Banking and corporate specialists in the Bristol office of international law firm Osborne Clarke have advised fast-growing credit technology platform Fintern on its latest fundraising round, in which it secured £8m of new capital.
The investment round, led by international investment firm Hambro Perks, also included an equity investment from the London-based fintech firm’s primary debt provider Varengold Bank and, with a number of individual investors, took the company’s total capital raised to £40m.
Fintern, which has a mission to expand access to affordable credit, offers the flexibility to manage loan repayments around customers’ personal needs with lower interest rates than the market.
It says that that while there is more data available today than ever before, most lenders still base their decisions on a credit scoring system developed in the 1950s, leaving more than 15m people in the UK facing unnecessarily high borrowing costs and unsuitable credit products.

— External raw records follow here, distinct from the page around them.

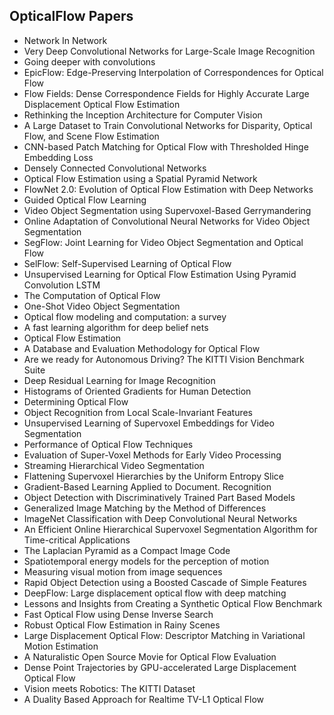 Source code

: <h2>OpticalFlow Papers </h2>



<ul>

                             

 <li><a target="_blank" href="https://github.com/manjunath5496/OpticalFlow-Papers/blob/master/opt(1).pdf" style="text-decoration:none;">Network In Network</a></li>

 <li><a target="_blank" href="https://github.com/manjunath5496/OpticalFlow-Papers/blob/master/opt(2).pdf" style="text-decoration:none;">Very Deep Convolutional Networks for Large-Scale Image Recognition</a></li>

<li><a target="_blank" href="https://github.com/manjunath5496/OpticalFlow-Papers/blob/master/opt(3).pdf" style="text-decoration:none;">Going deeper with convolutions</a></li>
 <li><a target="_blank" href="https://github.com/manjunath5496/OpticalFlow-Papers/blob/master/opt(4).pdf" style="text-decoration:none;">EpicFlow: Edge-Preserving Interpolation of Correspondences for Optical Flow</a></li>                              
<li><a target="_blank" href="https://github.com/manjunath5496/OpticalFlow-Papers/blob/master/opt(5).pdf" style="text-decoration:none;">Flow Fields: Dense Correspondence Fields for Highly Accurate Large Displacement Optical Flow Estimation</a></li>
<li><a target="_blank" href="https://github.com/manjunath5496/OpticalFlow-Papers/blob/master/opt(6).pdf" style="text-decoration:none;">Rethinking the Inception Architecture for Computer Vision</a></li>
 <li><a target="_blank" href="https://github.com/manjunath5496/OpticalFlow-Papers/blob/master/opt(7).pdf" style="text-decoration:none;">A Large Dataset to Train Convolutional Networks for Disparity, Optical Flow, and Scene Flow Estimation</a></li>

 <li><a target="_blank" href="https://github.com/manjunath5496/OpticalFlow-Papers/blob/master/opt(8).pdf" style="text-decoration:none;"> CNN-based Patch Matching for Optical Flow with Thresholded Hinge Embedding Loss </a></li>
   <li><a target="_blank" href="https://github.com/manjunath5496/OpticalFlow-Papers/blob/master/opt(9).pdf" style="text-decoration:none;">Densely Connected Convolutional Networks</a></li>
  
   
 <li><a target="_blank" href="https://github.com/manjunath5496/OpticalFlow-Papers/blob/master/opt(10).pdf" style="text-decoration:none;">Optical Flow Estimation using a Spatial Pyramid Network</a></li>                              
<li><a target="_blank" href="https://github.com/manjunath5496/OpticalFlow-Papers/blob/master/opt(11).pdf" style="text-decoration:none;">FlowNet 2.0: Evolution of Optical Flow Estimation with Deep Networks</a></li>
<li><a target="_blank" href="https://github.com/manjunath5496/OpticalFlow-Papers/blob/master/opt(12).pdf" style="text-decoration:none;">Guided Optical Flow Learning</a></li>
<li><a target="_blank" href="https://github.com/manjunath5496/OpticalFlow-Papers/blob/master/opt(13).pdf" style="text-decoration:none;">Video Object Segmentation using Supervoxel-Based Gerrymandering</a></li>

<li><a target="_blank" href="https://github.com/manjunath5496/OpticalFlow-Papers/blob/master/opt(14).pdf" style="text-decoration:none;">Online Adaptation of Convolutional Neural
Networks for Video Object Segmentation</a></li>
                              
<li><a target="_blank" href="https://github.com/manjunath5496/OpticalFlow-Papers/blob/master/opt(15).pdf" style="text-decoration:none;">SegFlow: Joint Learning for Video Object Segmentation and Optical Flow</a></li>

<li><a target="_blank" href="https://github.com/manjunath5496/OpticalFlow-Papers/blob/master/opt(16).pdf" style="text-decoration:none;">SelFlow: Self-Supervised Learning of Optical Flow</a></li>

  <li><a target="_blank" href="https://github.com/manjunath5496/OpticalFlow-Papers/blob/master/opt(17).pdf" style="text-decoration:none;">Unsupervised Learning for Optical Flow Estimation Using Pyramid Convolution LSTM</a></li>   
  
<li><a target="_blank" href="https://github.com/manjunath5496/OpticalFlow-Papers/blob/master/opt(18).pdf" style="text-decoration:none;">The Computation of Optical Flow</a></li> 

  
<li><a target="_blank" href="https://github.com/manjunath5496/OpticalFlow-Papers/blob/master/opt(19).pdf" style="text-decoration:none;">One-Shot Video Object Segmentation</a></li> 

<li><a target="_blank" href="https://github.com/manjunath5496/OpticalFlow-Papers/blob/master/opt(20).pdf" style="text-decoration:none;">Optical flow modeling and computation: a survey</a></li>

<li><a target="_blank" href="https://github.com/manjunath5496/OpticalFlow-Papers/blob/master/opt(21).pdf" style="text-decoration:none;">A fast learning algorithm for deep belief nets</a></li>
<li><a target="_blank" href="https://github.com/manjunath5496/OpticalFlow-Papers/blob/master/opt(22).pdf" style="text-decoration:none;">Optical Flow Estimation</a></li> 
 <li><a target="_blank" href="https://github.com/manjunath5496/OpticalFlow-Papers/blob/master/opt(23).pdf" style="text-decoration:none;">A Database and Evaluation Methodology for Optical Flow</a></li> 
 

   <li><a target="_blank" href="https://github.com/manjunath5496/OpticalFlow-Papers/blob/master/opt(24).pdf" style="text-decoration:none;">Are we ready for Autonomous Driving?
The KITTI Vision Benchmark Suite</a></li>
 
   <li><a target="_blank" href="https://github.com/manjunath5496/OpticalFlow-Papers/blob/master/opt(25).pdf" style="text-decoration:none;">Deep Residual Learning for Image Recognition</a></li>                              
 <li><a target="_blank" href="https://github.com/manjunath5496/OpticalFlow-Papers/blob/master/opt(26).pdf" style="text-decoration:none;">Histograms of Oriented Gradients for Human Detection</a></li>
 <li><a target="_blank" href="https://github.com/manjunath5496/OpticalFlow-Papers/blob/master/opt(27).pdf" style="text-decoration:none;">Determining Optical Flow</a></li>
   
 
   <li><a target="_blank" href="https://github.com/manjunath5496/OpticalFlow-Papers/blob/master/opt(28).pdf" style="text-decoration:none;">Object Recognition from Local Scale-Invariant Features</a></li>
 
   <li><a target="_blank" href="https://github.com/manjunath5496/OpticalFlow-Papers/blob/master/opt(29).pdf" style="text-decoration:none;">Unsupervised Learning of Supervoxel Embeddings for Video Segmentation </a></li>                              

  <li><a target="_blank" href="https://github.com/manjunath5496/OpticalFlow-Papers/blob/master/opt(30).pdf" style="text-decoration:none;">Performance of Optical Flow Techniques</a></li>
 
   <li><a target="_blank" href="https://github.com/manjunath5496/OpticalFlow-Papers/blob/master/opt(31).pdf" style="text-decoration:none;">Evaluation of Super-Voxel Methods for Early Video Processing</a></li> 
    <li><a target="_blank" href="https://github.com/manjunath5496/OpticalFlow-Papers/blob/master/opt(32).pdf" style="text-decoration:none;">Streaming Hierarchical Video Segmentation</a></li> 

   <li><a target="_blank" href="https://github.com/manjunath5496/OpticalFlow-Papers/blob/master/opt(33).pdf" style="text-decoration:none;">Flattening Supervoxel Hierarchies by the Uniform Entropy Slice</a></li>                              

  <li><a target="_blank" href="https://github.com/manjunath5496/OpticalFlow-Papers/blob/master/opt(34).pdf" style="text-decoration:none;">Gradient-Based Learning Applied to Document. Recognition</a></li> 
 
  <li><a target="_blank" href="https://github.com/manjunath5496/OpticalFlow-Papers/blob/master/opt(35).pdf" style="text-decoration:none;">Object Detection with Discriminatively Trained Part Based Models</a></li> 

  <li><a target="_blank" href="https://github.com/manjunath5496/OpticalFlow-Papers/blob/master/opt(36).pdf" style="text-decoration:none;">Generalized Image Matching by the Method of Differences</a></li> 
 
<li><a target="_blank" href="https://github.com/manjunath5496/OpticalFlow-Papers/blob/master/opt(37).pdf" style="text-decoration:none;">ImageNet Classification with Deep Convolutional Neural Networks</a></li>
 <li><a target="_blank" href="https://github.com/manjunath5496/OpticalFlow-Papers/blob/master/opt(38).pdf" style="text-decoration:none;">An Efficient Online Hierarchical Supervoxel Segmentation Algorithm for Time-critical Applications</a></li>
<li><a target="_blank" href="https://github.com/manjunath5496/OpticalFlow-Papers/blob/master/opt(39).pdf" style="text-decoration:none;">The Laplacian Pyramid as a Compact Image Code</a></li>
 <li><a target="_blank" href="https://github.com/manjunath5496/OpticalFlow-Papers/blob/master/opt(40).pdf" style="text-decoration:none;">Spatiotemporal energy models for the perception of motion</a></li>                              
<li><a target="_blank" href="https://github.com/manjunath5496/OpticalFlow-Papers/blob/master/opt(41).pdf" style="text-decoration:none;">
Measuring visual motion from image sequences</a></li>
<li><a target="_blank" href="https://github.com/manjunath5496/OpticalFlow-Papers/blob/master/opt(42).pdf" style="text-decoration:none;">Rapid Object Detection using a Boosted Cascade of Simple Features</a></li>
 
  <li><a target="_blank" href="https://github.com/manjunath5496/OpticalFlow-Papers/blob/master/opt(43).pdf" style="text-decoration:none;">DeepFlow: Large displacement optical flow with deep matching</a></li>
 <li><a target="_blank" href="https://github.com/manjunath5496/OpticalFlow-Papers/blob/master/opt(44).pdf" style="text-decoration:none;">Lessons and Insights from Creating
a Synthetic Optical Flow Benchmark</a></li>

<li><a target="_blank" href="https://github.com/manjunath5496/OpticalFlow-Papers/blob/master/opt(45).pdf" style="text-decoration:none;">Fast Optical Flow using Dense Inverse Search</a></li>  
   
<li><a target="_blank" href="https://github.com/manjunath5496/OpticalFlow-Papers/blob/master/opt(46).pdf" style="text-decoration:none;">Robust Optical Flow Estimation in Rainy Scenes</a></li> 
                             
<li><a target="_blank" href="https://github.com/manjunath5496/OpticalFlow-Papers/blob/master/opt(47).pdf" style="text-decoration:none;">Large Displacement Optical Flow:
Descriptor Matching in Variational Motion Estimation</a></li>
<li><a target="_blank" href="https://github.com/manjunath5496/OpticalFlow-Papers/blob/master/opt(48).pdf" style="text-decoration:none;">A Naturalistic Open Source Movie
for Optical Flow Evaluation</a></li>

<li><a target="_blank" href="https://github.com/manjunath5496/OpticalFlow-Papers/blob/master/opt(49).pdf" style="text-decoration:none;">Dense Point Trajectories by GPU-accelerated Large Displacement Optical Flow</a></li>
                              
<li><a target="_blank" href="https://github.com/manjunath5496/OpticalFlow-Papers/blob/master/opt(50).pdf" style="text-decoration:none;">Vision meets Robotics: The KITTI Dataset</a></li>
<li><a target="_blank" href="https://github.com/manjunath5496/OpticalFlow-Papers/blob/master/opt(51).pdf" style="text-decoration:none;">A Duality Based Approach for Realtime TV-L1 Optical Flow</a></li>






   </ul>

Instead, Fintern uses open banking to get a true picture of each applicant’s unique financial situation, then combines this data with several other sources to base its lending decisions on what someone can afford to borrow rather than relying on an incomplete snapshot of the past.
The firm plans to use the funds to bolster its UK presence, build out its team and launch its first B2B partnerships.
It aims to build a £1bn loan book in the UK over the next five years while using the experience gained from its own lending business to strengthen its B2B proposition.
Osborne Clarke’s team working on the deal – the latest in a string of fintech transactions completed by its Bristol office – consisted of banking and finance partner Tom Bussy, pictured, and corporate specialists James Taylor and Adam Turner.
Osborne Clarke’s international financial services sector team advises clients ranging from start-ups, scale-ups/growth businesses and fintech unicorns to challenger banks, payments, retail and consumer finance, platforms, large corporates and institutions as well as lenders, investors and industry bodies and regulators.